_AIM OF THE EXERCISE:_
When the string "BasicController" occurs in a line of the listing below, return that line.
--- --- ---
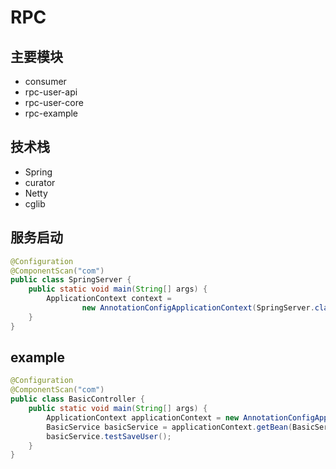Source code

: # RPC

## 主要模块
- consumer
- rpc-user-api
- rpc-user-core
- rpc-example

## 技术栈
- Spring
- curator
- Netty
- cglib

## 服务启动
```java
@Configuration
@ComponentScan("com")
public class SpringServer {
    public static void main(String[] args) {
        ApplicationContext context =
                new AnnotationConfigApplicationContext(SpringServer.class);
    }
}
```
## example
```java
@Configuration
@ComponentScan("com")
public class BasicController {
    public static void main(String[] args) {
        ApplicationContext applicationContext = new AnnotationConfigApplicationContext(BasicController.class);
        BasicService basicService = applicationContext.getBean(BasicService.class);
        basicService.testSaveUser();
    }
}
```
--- --- ---
_ANSWER TO THIS EXERCISE:_
public class BasicController {
        ApplicationContext applicationContext = new AnnotationConfigApplicationContext(BasicController.class);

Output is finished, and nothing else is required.